Dataset entries
:::

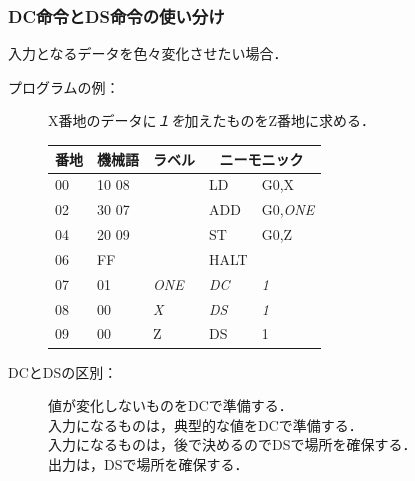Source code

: \documentclass[handout]{beamer}        %
\begin{document}
\begin{frame}
  \frametitle{DC命令とDS命令の使い分け}
  入力となるデータを色々変化させたい場合．
  \begin{description}
  \item[プログラムの例：]
    X番地のデータに\emph{１を}加えたものをZ番地に求める．\\
    {\ttfamily\small\begin{center}
      \begin{tabular}{|l|l|l|l l|} \hline
        番地 & 機械語 & ラベル & \multicolumn{2}{|c|}{ニーモニック} \\
        \hline
        00 & 10 08 &            & LD        & G0,X          \\
        02 & 30 07 &            & ADD       & G0,\emph{ONE} \\
        04 & 20 09 &            & ST        & G0,Z          \\
        06 & FF    &            & HALT      &               \\
        07 & 01    & \emph{ONE} & \emph{DC} & \emph{1}      \\
        08 & 00    & \emph{X}   & \emph{DS} & \emph{1}      \\
        09 & 00    & Z          & DS        & 1             \\
        \hline
      \end{tabular}
    \end{center}}
    \vfill

    \item[DCとDSの区別：]値が変化しないものをDCで準備する．\\
      入力になるものは，典型的な値をDCで準備する．\\
      入力になるものは，後で決めるのでDSで場所を確保する．\\
      出力は，DSで場所を確保する．
  \end{description}
\end{frame}
\end{document}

:::

What is being asked: Which lines run from the one containing "04 & 20 09 &" to the end of the records? Transcribe exactly those, both ends included.

Result of this task:
        04 & 20 09 &            & ST        & G0,Z          \\
        06 & FF    &            & HALT      &               \\
        07 & 01    & \emph{ONE} & \emph{DC} & \emph{1}      \\
        08 & 00    & \emph{X}   & \emph{DS} & \emph{1}      \\
        09 & 00    & Z          & DS        & 1             \\
        \hline
      \end{tabular}
    \end{center}}
    \vfill

    \item[DCとDSの区別：]値が変化しないものをDCで準備する．\\
      入力になるものは，典型的な値をDCで準備する．\\
      入力になるものは，後で決めるのでDSで場所を確保する．\\
      出力は，DSで場所を確保する．
  \end{description}
\end{frame}
\end{document}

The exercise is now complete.